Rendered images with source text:
——

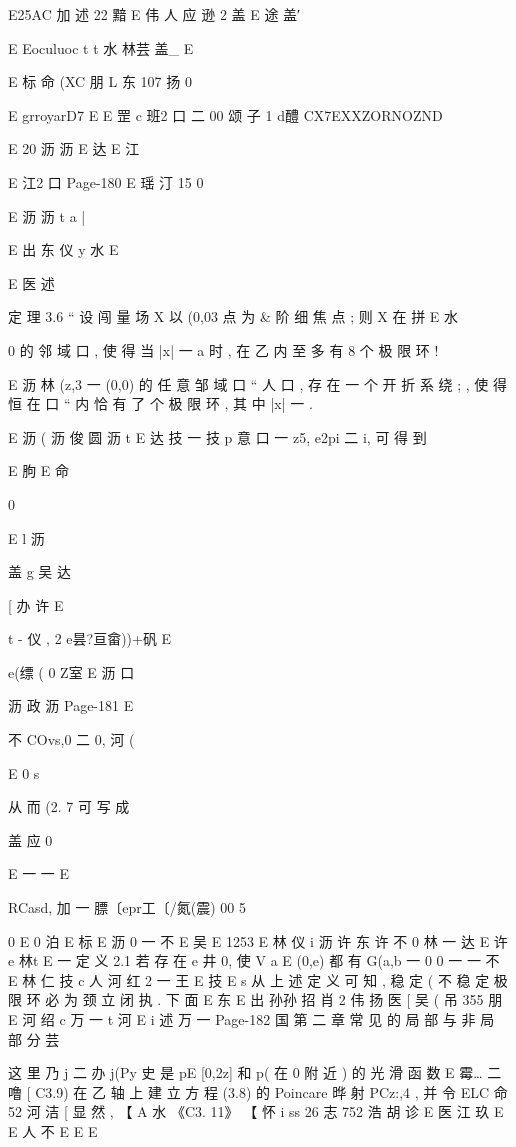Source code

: {{{{{{{{{{{{{{{{{{E25AC 加 述 22 黯 E 伟 人 应 逊 2 盖 E 途 盖′

E
Eoculuoc t t 水 林芸
盖_ E

E 标 命 (XC 朋 L 东 107 扬 0

E grroyarD7
E
E 罡 c 班2 口 二 00 颂 子 1
d醴 CX7EXXZORNOZND

E 20 沥 沥
E 达
E 江

E 江2 口
Page-180
E 瑶 汀 15 0

E 沥 沥 t a |

E 出 东 仪 y 水
E

E 医 述

定 理 3.6 “ 设 闯 量 场 X 以 (0,03 点 为 & 阶 细 焦 点 ; 则 X 在 拼
E 水

0
的 邻 域 口 , 使 得 当 |x| 一 a 时 , 在 乙 内 至 多 有 8 个 极 限 环 !

E 沥 林
(z,3 一 (0,0) 的 任 意 邹 域 口 “ 人 口 , 存 在 一 个 开 折 系 绕 ; , 使 得
恒 在 口 “ 内 恰 有 了 个 极 限 环 , 其 中 |x| 一 .

E 沥 ( 沥 俊 圆 沥 t
E 达 技 一 技 p
意 口 一 z5, e2pi 二 i, 可 得 到

{ E 朐
E 命

0

E l 沥

盖 g 吴 达

[
办 许
E

t - 仪 ,
2 e昙?亘畲))+矾 E

e(缥 (
0 Z室 E 沥 口

沥 政 沥
Page-181
E

不 COvs,0 二 0,
河 (

E
0 s

从 而 (2. 7 可 写 成

盖 应 0

E 一 一
E

RCasd, 加 一 膘〔epr工〔/氮(震) 00
5

0
E 0 泊
E 标
E 沥 0 一 不
E 吴
E 1253
E 林 仪
i 沥 许 东 许 不 0 林 一 达
E 许 e 林t E 一
定 义 2.1 若 存 在 e 井 0, 使 V a E (0,e) 都 有 G(a,b 一 0
0 一 一 不
E 林 仁 技 c 人 河 红 2 一 王
E 技
E s
从 上 述 定 义 可 知 , 稳 定 ( 不 稳 定 极 限 环 必 为 颈 立 闭 执 . 下 面
E 东
E 出 孙孙 招 肖 2 伟 扬 医 [ 吴 ( 吊 355 朋
E 河 绍 c 万 一 t 河
E i 述 万 一
Page-182
国 第 二 章 常 见 的 局 部 与 非 局 部 分 芸

这 里 乃 j 二 办 j(Py 史 是 pE [0,2z] 和 p( 在 0 附 近 ) 的 光 滑 函 数
E
霉… 二 噜 [ C3.9)
在 乙 轴 上 建 立 方 程 (3.8) 的 Poincare 晔 射 PCz:,4 , 并 令
ELC 命 52 河 洁 [
显 然 ,
【 A 水 《C3. 11》
【 怀 i ss 26 志 752 浩 胡 诊
E
医 江 玖
E
E 人 不
E
E
E

}}}}}}}}}}}}}}}}}}}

——

- WORK TO BE COMPLETED
Return exactly, and only, the lines above starting at the line that contains "点 ; 则 X 在 拼" and ending at the line that contains "E 许 e 林t E 一".

- ANSWER FOR THE TASK
定 理 3.6 “ 设 闯 量 场 X 以 (0,03 点 为 & 阶 细 焦 点 ; 则 X 在 拼
E 水

0
的 邻 域 口 , 使 得 当 |x| 一 a 时 , 在 乙 内 至 多 有 8 个 极 限 环 !

E 沥 林
(z,3 一 (0,0) 的 任 意 邹 域 口 “ 人 口 , 存 在 一 个 开 折 系 绕 ; , 使 得
恒 在 口 “ 内 恰 有 了 个 极 限 环 , 其 中 |x| 一 .

E 沥 ( 沥 俊 圆 沥 t
E 达 技 一 技 p
意 口 一 z5, e2pi 二 i, 可 得 到

{ E 朐
E 命

0

E l 沥

盖 g 吴 达

[
办 许
E

t - 仪 ,
2 e昙?亘畲))+矾 E

e(缥 (
0 Z室 E 沥 口

沥 政 沥
Page-181
E

不 COvs,0 二 0,
河 (

E
0 s

从 而 (2. 7 可 写 成

盖 应 0

E 一 一
E

RCasd, 加 一 膘〔epr工〔/氮(震) 00
5

0
E 0 泊
E 标
E 沥 0 一 不
E 吴
E 1253
E 林 仪
i 沥 许 东 许 不 0 林 一 达
E 许 e 林t E 一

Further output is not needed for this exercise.